1948 Arap-İsrail Savaşı
1948 (veya Birinci) Arap-İsrail Savaşı, 1947-49 Filistin savaşının ikinci ve son aşamasıydı. İngiliz Filistin Mandası'nın sona ermesinin ardından 14 Mayıs 1948 gece yarısı başlamıştır. İsrail Bağımsızlık Bildirgesi o günün erken saatlerinde yayınlanmıştı. Arap devletlerinden oluşan bir askeri koalisyon 15 Mayıs sabahı İngiliz Filistin topraklarına girdi.
Savaşın ilk ölümleri 30 Kasım 1947'de gerçekleşti: Yahudileri taşıyan iki otobüs pusuya düşürüldü. Araplar ve Yahudiler arasında 1917 Balfour Deklarasyonu ve 1920'de İngiliz Filistin Mandası'nın kurulmasından bu yana gerilim ve çatışma vardı. Ne Araplar ne de Yahudiler İngiliz politikalarını beğeniyordu. Arapların muhalefeti Filistin'de 1936-1939 Arap isyanına dönüştü. Yahudi direnişi ise Filistin'deki Yahudi isyanına (1944-1947) dönüştü. Bu gerginlikler 1947'de iç savaşa yol açtı. Birleşmiş Milletler Filistin Bölünme Planı 29 Kasım 1947'de kabul edildi: Filistin'in bir Arap devleti, bir Yahudi devleti ve Kudüs ve Beytüllahim şehirleri için Özel Uluslararası Rejim olarak bölünmesi planlanıyordu.

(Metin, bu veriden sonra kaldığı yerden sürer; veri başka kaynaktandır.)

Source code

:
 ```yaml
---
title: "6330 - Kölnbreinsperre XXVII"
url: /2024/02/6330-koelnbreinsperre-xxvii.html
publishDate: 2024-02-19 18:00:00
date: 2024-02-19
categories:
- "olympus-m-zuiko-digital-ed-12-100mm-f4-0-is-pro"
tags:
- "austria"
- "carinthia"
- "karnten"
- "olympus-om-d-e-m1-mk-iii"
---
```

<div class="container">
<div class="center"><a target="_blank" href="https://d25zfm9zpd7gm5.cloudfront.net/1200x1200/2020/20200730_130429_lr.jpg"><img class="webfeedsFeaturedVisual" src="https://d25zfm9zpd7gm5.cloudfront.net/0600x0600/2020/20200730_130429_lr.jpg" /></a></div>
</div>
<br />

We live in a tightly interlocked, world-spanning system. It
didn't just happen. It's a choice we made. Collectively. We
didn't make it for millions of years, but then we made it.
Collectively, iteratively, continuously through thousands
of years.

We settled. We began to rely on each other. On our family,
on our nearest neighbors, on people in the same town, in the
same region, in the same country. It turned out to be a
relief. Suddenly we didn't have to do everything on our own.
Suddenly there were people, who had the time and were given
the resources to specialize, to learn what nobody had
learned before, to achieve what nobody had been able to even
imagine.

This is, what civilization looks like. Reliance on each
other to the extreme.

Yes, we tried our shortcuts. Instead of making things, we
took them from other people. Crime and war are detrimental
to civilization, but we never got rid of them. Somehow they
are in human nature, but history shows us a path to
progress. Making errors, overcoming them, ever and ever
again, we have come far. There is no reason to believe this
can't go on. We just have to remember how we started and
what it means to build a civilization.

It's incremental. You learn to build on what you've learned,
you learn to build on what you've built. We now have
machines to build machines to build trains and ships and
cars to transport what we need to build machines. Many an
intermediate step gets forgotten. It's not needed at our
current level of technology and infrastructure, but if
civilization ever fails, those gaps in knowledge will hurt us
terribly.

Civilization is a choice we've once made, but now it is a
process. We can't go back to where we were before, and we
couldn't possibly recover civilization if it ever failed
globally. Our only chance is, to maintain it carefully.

İsrail'in bağımsızlığını ilan etmesinden bir gün sonra, 15 Mayıs 1948'de, iç savaş İsrail ile Arap devletleri arasında bir çatışmaya dönüştü. Mısır, Trans Ürdün, Suriye ve Irak'tan gelen keşif kuvvetleri Filistin'e girdi. Bu güçler Arap bölgelerinin kontrolünü ele geçirdi ve derhal İsrail güçlerine ve bazı Yahudi yerleşimlerine saldırdı. On ay süren çatışmalar çoğunlukla İngiliz Mandası topraklarında, Sina Yarımadası'nda ve Güney Lübnan'da meydana geldi ve birkaç ateşkes dönemiyle kesintiye uğradı.
Savaş sonucunda İsrail Devleti, BM Genel Kurulu'nun 181 sayılı kararında Yahudi devleti için önerilen alanın yanı sıra 1947 Bölünme Planı'nda önerilen Arap devleti alanının neredeyse yüzde 60'ını kontrol eder hale geldi. Buna Yafa, Lydda ve Ramle bölgesi, Celile, Negev'in bazı kısımları, Tel Aviv-Kudüs yolu boyunca geniş bir şerit, Batı Kudüs ve Batı Şeria'daki bazı bölgeler dahildi. Trans Ürdün, ilhak ettiği eski İngiliz mandasının geri kalanını kontrol altına alırken, Mısır ordusu da Gazze Şeridi'nin kontrolünü ele geçirdi. Filistinli 2.000 delege, 1 Aralık 1948'de Eriha Konferansı'nda tam Arap birliğine doğru bir adım olarak Filistin ve Trans Ürdün'ün birleşmesi çağrısında bulundu. Çatışma Orta Doğu'da önemli bir demografik değişimi tetikledi. Yaklaşık 700,000 Filistinli Arap, İsrail'e dönüşen bölgedeki evlerinden kaçtı ya da sürüldü ve Al-Nakba ("felaket") olarak adlandırdıkları yerde Filistinli mülteciler haline geldiler. Savaştan sonraki üç yıl içinde, çoğu Orta Doğu'daki önceki yurtlarından sürülmüş olan yaklaşık 700.000 Yahudi İsrail'e göç etti.